Without backing from one of the government entities, buyers may need as much as 30 percent or 40 percent down, a 740 FICO scores, two years of verified income, and pristine credit backgrounds to buy a condo, according to Jack McCabe, CEO of Deerfield Beach, Fla.-based McCabe Research and Consulting. That’s why it’s so necessary for developers to get approval from Fannie, Freddie Mac, or the Federal Housing Administration.

But there are catches. Fannie’s approval only comes if more than 70 percent of the units must be pre-sold.
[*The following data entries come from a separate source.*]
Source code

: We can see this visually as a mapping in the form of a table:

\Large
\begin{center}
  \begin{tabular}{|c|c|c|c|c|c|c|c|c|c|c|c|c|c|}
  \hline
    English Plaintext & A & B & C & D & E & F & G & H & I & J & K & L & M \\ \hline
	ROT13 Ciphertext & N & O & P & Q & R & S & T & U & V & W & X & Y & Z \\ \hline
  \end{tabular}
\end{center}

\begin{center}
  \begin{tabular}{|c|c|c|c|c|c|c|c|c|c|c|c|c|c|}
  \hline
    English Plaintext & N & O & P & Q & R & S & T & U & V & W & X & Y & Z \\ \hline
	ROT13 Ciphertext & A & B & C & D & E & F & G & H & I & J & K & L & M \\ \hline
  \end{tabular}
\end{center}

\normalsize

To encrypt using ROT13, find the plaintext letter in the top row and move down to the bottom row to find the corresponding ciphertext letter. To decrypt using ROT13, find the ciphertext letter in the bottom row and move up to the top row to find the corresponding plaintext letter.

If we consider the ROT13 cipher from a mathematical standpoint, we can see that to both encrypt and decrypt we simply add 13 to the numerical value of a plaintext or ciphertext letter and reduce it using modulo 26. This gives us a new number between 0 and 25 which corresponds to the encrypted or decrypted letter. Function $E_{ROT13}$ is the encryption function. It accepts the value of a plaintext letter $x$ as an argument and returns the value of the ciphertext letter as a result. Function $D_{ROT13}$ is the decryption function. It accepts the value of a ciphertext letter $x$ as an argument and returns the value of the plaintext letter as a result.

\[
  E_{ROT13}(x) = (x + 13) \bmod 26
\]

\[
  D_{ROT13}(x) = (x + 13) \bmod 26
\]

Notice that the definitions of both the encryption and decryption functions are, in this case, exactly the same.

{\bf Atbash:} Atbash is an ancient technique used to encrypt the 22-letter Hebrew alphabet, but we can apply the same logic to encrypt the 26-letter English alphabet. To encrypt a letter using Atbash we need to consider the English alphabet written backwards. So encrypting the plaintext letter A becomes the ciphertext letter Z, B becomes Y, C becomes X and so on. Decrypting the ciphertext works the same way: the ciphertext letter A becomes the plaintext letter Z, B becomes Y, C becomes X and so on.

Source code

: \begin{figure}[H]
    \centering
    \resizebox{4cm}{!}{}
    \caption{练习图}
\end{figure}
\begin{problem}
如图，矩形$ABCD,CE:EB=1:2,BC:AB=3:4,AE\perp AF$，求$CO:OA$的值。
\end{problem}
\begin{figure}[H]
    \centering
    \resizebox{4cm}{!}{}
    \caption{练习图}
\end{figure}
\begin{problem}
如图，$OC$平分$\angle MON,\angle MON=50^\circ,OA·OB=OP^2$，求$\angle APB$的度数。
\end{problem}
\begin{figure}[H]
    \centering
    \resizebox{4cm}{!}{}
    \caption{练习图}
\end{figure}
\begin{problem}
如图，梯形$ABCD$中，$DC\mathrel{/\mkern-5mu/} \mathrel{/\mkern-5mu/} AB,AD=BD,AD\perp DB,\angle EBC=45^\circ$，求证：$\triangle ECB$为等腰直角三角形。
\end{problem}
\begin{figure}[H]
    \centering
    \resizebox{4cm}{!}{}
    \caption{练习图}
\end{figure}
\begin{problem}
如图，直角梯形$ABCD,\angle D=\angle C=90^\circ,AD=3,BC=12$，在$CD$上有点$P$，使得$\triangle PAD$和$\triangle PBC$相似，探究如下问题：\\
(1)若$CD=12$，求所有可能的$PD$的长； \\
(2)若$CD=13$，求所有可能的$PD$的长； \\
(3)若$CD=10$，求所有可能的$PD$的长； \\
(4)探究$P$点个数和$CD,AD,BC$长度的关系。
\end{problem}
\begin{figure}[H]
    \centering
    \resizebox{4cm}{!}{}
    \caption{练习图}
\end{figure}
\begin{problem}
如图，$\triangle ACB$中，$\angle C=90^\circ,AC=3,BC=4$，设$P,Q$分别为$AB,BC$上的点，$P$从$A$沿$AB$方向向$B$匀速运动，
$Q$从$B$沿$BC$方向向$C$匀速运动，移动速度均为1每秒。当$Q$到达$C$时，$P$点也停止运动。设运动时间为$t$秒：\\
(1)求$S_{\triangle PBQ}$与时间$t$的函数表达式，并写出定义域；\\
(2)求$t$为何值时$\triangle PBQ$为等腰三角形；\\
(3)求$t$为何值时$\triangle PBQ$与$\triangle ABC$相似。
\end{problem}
The Federal Housing Administration recently increased its pre-sale requirement from 25 percent to 51 percent. “They’re trying to do it to prevent a huge percentage of foreclosures, so it makes sense,” McCabe says. “But for South Florida, it means that with these restrictions, it’s very, very difficult to acquire FHA financing.”

In fact, McCabe wonders why pre-sales are that big of a deal anyway. “These pre-sales don’t amount to more than deposits,” he says. “Between 90 [percent] and 100 percent of people have been walking away.”

The FHA is also requiring that one entity owns more than 15 percent of the units in a building and that no more than 30 percent of the units are rentals. “The banks themselves are putting a lot of restrictions on the owner-tenant relationship,” says Andres Lemos, principal of Miami-based multifamily marketing and investment firm Miami Waterview Properties.

To get around these requirements, some developers with multiple towers, for instance, will re-phase projects—moving the buyers from both towers into one. They then put the rentals in another tower. That not only increases the percentage of contracts in the one building (to help it meet Fannie or FHA guidelines), but it also puts empty units together in the second tower, making it easier to operate (and possibly sell) as a pure rental building.

“When they have more than one phase, they’ll try to move the buyers all to one phase so they can clean up rental units,” McCabe says. “The rentals won’t affect the sales process and financing. Then they can market the building as a rental to a possible buyer.”

There are potential troubles with this approach as well. Some developers have reported that they’ve run into roadblocks from the U.S. Department of Housing and Urban Development by re-phasing. And, enticing buyers to move from one phase to another can get costly. “If people don’t go for it, they may have to make concessions,” McCabe says. “The costs could be in the thousands.”

That leads some developers to wonder if going through the red tape for all of these approvals is even worth it. “In a lot of cases, you’re still dealing with the all-cash buyer,” says Jay Jacobson, a partner in Wood Partners, a multifamily builder based in Atlanta. “You still have to get the individual banks to make a loan.”